The story Washington’s P.R. people will be working hardest to bury or bring to light (depending on which side of the aisle they are on) concerns what won’t be done at the end of this last day heading into the Congressional recess. President Obama made it very clear from day one that he had three major legislative priorities, all of which he publicly pushed lawmakers to complete prior to Congress’ August recess. He wanted to pass an effective stimulus bill, he wanted to pass cap-and-trade legislation, and he wanted to pass comprehensive healthcare reform.
The Democratic dominated Congress failed the President. The House and Senate did manage to come together and pass the $787 billion dollar omnibus stimulus package, however the effects of the little stimulus money that has been spent thus far have been minimal and the president has already begun hearing calls from within his own party for a “second” (it would really be a third stimulus package… but whose counting anyway?) stimulus. But let’s generously call the stimulus a “victory” for President Obama. The economy is showing signs of life (although unemployment remains high… and will continue to grow even as the economy emerges from its slumber since unemployment is a lagging indicator). The economy didn’t collapse and without the stimulus it may well have. So we will say that this makes Obama one for one on major promises.
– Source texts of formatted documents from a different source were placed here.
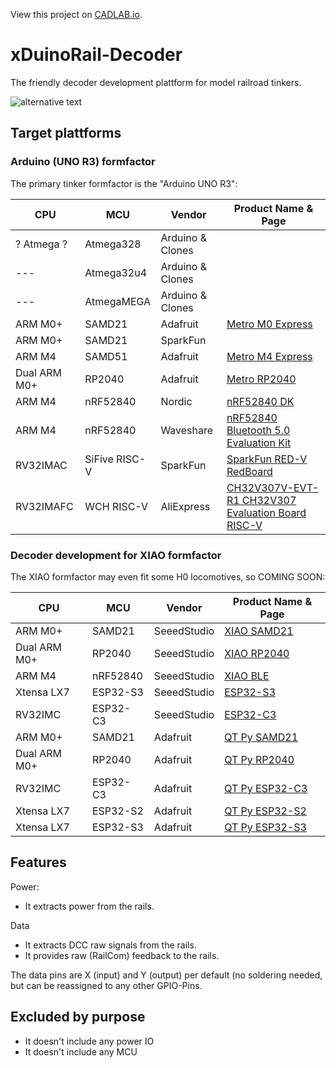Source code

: View this project on [CADLAB.io](https://cadlab.io/project/27556). 

# xDuinoRail-Decoder

The friendly decoder development plattform for model railroad tinkers.

![alternative text](http://www.plantuml.com/plantuml/proxy?cache=no&src=https://raw.github.com/chatelao/xDuinoRail-Decoder/main/overview.puml)

## Target plattforms

### Arduino (UNO R3) formfactor

The primary tinker formfactor is the "Arduino UNO R3":

| CPU | MCU | Vendor | Product Name & Page |
|--- | --- | --- | --- | 
| ? Atmega ? | Atmega328 | Arduino & Clones|
|--- | Atmega32u4 | Arduino & Clones |
|--- | AtmegaMEGA | Arduino & Clones |
| ARM M0+ | SAMD21 | Adafruit | [Metro M0 Express](https://www.adafruit.com/product/3505) | 
| ARM M0+ | SAMD21 | SparkFun |
| ARM M4 | SAMD51 | Adafruit | [Metro M4 Express](https://www.adafruit.com/product/4000) | 
| Dual ARM M0+ | RP2040 | Adafruit | [Metro RP2040](https://www.adafruit.com/product/5786) | 
| ARM M4 | nRF52840 | Nordic | [nRF52840 DK](https://www.mouser.ch/ProductDetail/Nordic-Semiconductor/nRF52840-DK?qs=F5EMLAvA7IA76ZLjlwrwMw%3D%3D&gad_source=1&gclid=CjwKCAiA1fqrBhA1EiwAMU5m_9iVmasRrajTl6bT0wZal1_tMu6lTCWF3Ct0FWfQw9FYF_E3vaRdBRoC_tcQAvD_BwE)
| ARM M4 | nRF52840 | Waveshare | [nRF52840 Bluetooth 5.0 Evaluation Kit](https://www.waveshare.com/nrf52840-eval-kit.htm)
| RV32IMAC | SiFive RISC-V | SparkFun | [SparkFun RED-V RedBoard](https://www.sparkfun.com/products/15594) 
| RV32IMAFC | WCH RISC-V | AliExpress | [CH32V307V-EVT-R1 CH32V307 Evaluation Board RISC-V](https://de.aliexpress.com/item/1005004151524708.html)

### Decoder development for XIAO formfactor

The XIAO formfactor may even fit some H0 locomotives, so COMING SOON:

| CPU | MCU | Vendor | Product Name & Page |
|--- | --- | --- | --- | 
| ARM M0+ | SAMD21 | SeeedStudio | [XIAO SAMD21](https://wiki.seeedstudio.com/Seeeduino-XIAO)
| Dual ARM M0+ | RP2040 | SeeedStudio | [XIAO RP2040](https://wiki.seeedstudio.com/XIAO-RP2040/)
| ARM M4 | nRF52840  | SeeedStudio | [XIAO BLE](https://wiki.seeedstudio.com/XIAO_BLE/)
| Xtensa LX7  | ESP32-S3 | SeeedStudio | [ESP32-S3](https://wiki.seeedstudio.com/xiao_esp32s3_getting_started/)
| RV32IMC  | ESP32-C3 | SeeedStudio | [ESP32-C3](https://wiki.seeedstudio.com/XIAO_ESP32C3_Getting_Started/) 
| ARM M0+ | SAMD21 | Adafruit | [QT Py SAMD21](https://www.adafruit.com/product/4600) 
| Dual ARM M0+ | RP2040 | Adafruit | [QT Py RP2040](https://www.adafruit.com/product/4900) 
| RV32IMC | ESP32-C3 | Adafruit | [QT Py ESP32-C3](https://www.adafruit.com/product/5405)
| Xtensa LX7 |  ESP32-S2 |Adafruit | [QT Py ESP32-S2](https://www.adafruit.com/product/5325)
| Xtensa LX7  | ESP32-S3 | Adafruit | [QT Py ESP32-S3](https://www.adafruit.com/product/5426)

## Features
Power:
- It extracts power from the rails.

Data
- It extracts DCC raw signals  from the rails.
- It provides raw (RailCom) feedback to the rails.

The data pins are X (input) and Y (output) per default (no soldering needed, but can be reassigned to any other GPIO-Pins.

## Excluded by purpose
- It doesn't include any power IO
- It doesn't include any MCU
His second priority was comprehensive cap-and-trade legislation to curb carbon output. Congress hardly provided the president with what he was looking for. The House bill, Waxman-Markey, is an incredibly diluted bill. For example, the president was insistent that carbon credits be auctioned off, yet the House bill gives them away for free. The bill barely got past the House (219-212) despite the Democrats considerable numbers advantage. The Senate not only will not vote on the bill before recess, but many experts wonder whether the bill can get past the Senate at all. So Obama is now one for two.
Finally, the Obama Administration talked and talked and talked about comprehensive healthcare reform and how it “could not wait.” Obama continuously insisted that Congress pass healthcare reform before the August hiatus, however it was not to be. The House has a proposal ready, however not only are Republican members of the House unhappy, the powerful coalition of Blue Dog Democrats, without whom the bill cannot pass without any Republican votes, have essentially said that unless amended, they won’t vote for the bill. Nancy Pelosi and Rahm Emanuel wanted a vote before this afternoon, but they will not get it.
The Senate, the more deliberative and bipartisan (and intelligent) of the two chambers of Congress, has also moved slowly. Two healthcare bills are eventually expected to emerge from committee, one primarily authored by Senator Ted Kennedy, and the other (and more important of the two) by Senator Max Baucus. Baucus has refused to move forward without bipartisan support, and more work will be needed after the recess before anything is ready. In other words, no health bill before the August deadline and now the media and Republicans have an entire month to take shots at Democratic plans. Thus healthcare is also, at least so far, a loss for the president. One for three.
With the stimulus bill being second guessed, the cap-and-trade bill facing defeat, and healthcare reform in limbo, the president has found out the hard way that the legislative process does not lend itself to campaign promises. The president may yet emerge victorious on healthcare and time may vindicate him on the stimulus bill (he will almost certainly lose the battle in the Senate on cap-and-trade) but at least for the next month, Democratic lawmakers and the Obama administration will be desperately trying to change the narrative to focus on anything but those deadlines that they failed to meet.